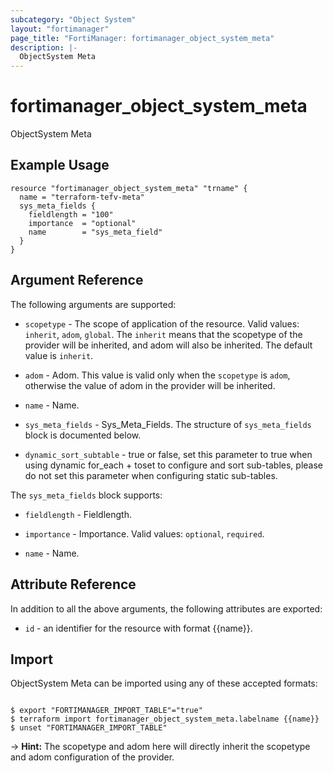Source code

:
 ```yaml
---
subcategory: "Object System"
layout: "fortimanager"
page_title: "FortiManager: fortimanager_object_system_meta"
description: |-
  ObjectSystem Meta
---
```


# fortimanager_object_system_meta
ObjectSystem Meta

## Example Usage

```hcl
resource "fortimanager_object_system_meta" "trname" {
  name = "terraform-tefv-meta"
  sys_meta_fields {
    fieldlength = "100"
    importance  = "optional"
    name        = "sys_meta_field"
  }
}
```

## Argument Reference


The following arguments are supported:

* `scopetype` - The scope of application of the resource. Valid values: `inherit`, `adom`, `global`. The `inherit` means that the scopetype of the provider will be inherited, and adom will also be inherited. The default value is `inherit`.
* `adom` - Adom. This value is valid only when the `scopetype` is `adom`, otherwise the value of adom in the provider will be inherited.

* `name` - Name.
* `sys_meta_fields` - Sys_Meta_Fields. The structure of `sys_meta_fields` block is documented below.
* `dynamic_sort_subtable` - true or false, set this parameter to true when using dynamic for_each + toset to configure and sort sub-tables, please do not set this parameter when configuring static sub-tables.

The `sys_meta_fields` block supports:

* `fieldlength` - Fieldlength.
* `importance` - Importance. Valid values: `optional`, `required`.

* `name` - Name.


## Attribute Reference

In addition to all the above arguments, the following attributes are exported:
* `id` - an identifier for the resource with format {{name}}.

## Import

ObjectSystem Meta can be imported using any of these accepted formats:
```

$ export "FORTIMANAGER_IMPORT_TABLE"="true"
$ terraform import fortimanager_object_system_meta.labelname {{name}}
$ unset "FORTIMANAGER_IMPORT_TABLE"
```
-> **Hint:** The scopetype and adom here will directly inherit the scopetype and adom configuration of the provider.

-*-

## WORK ORDER
Lines containing the word "true" in the entries above should be counted, and only that number given.

## SOLUTION TO THIS EXERCISE
2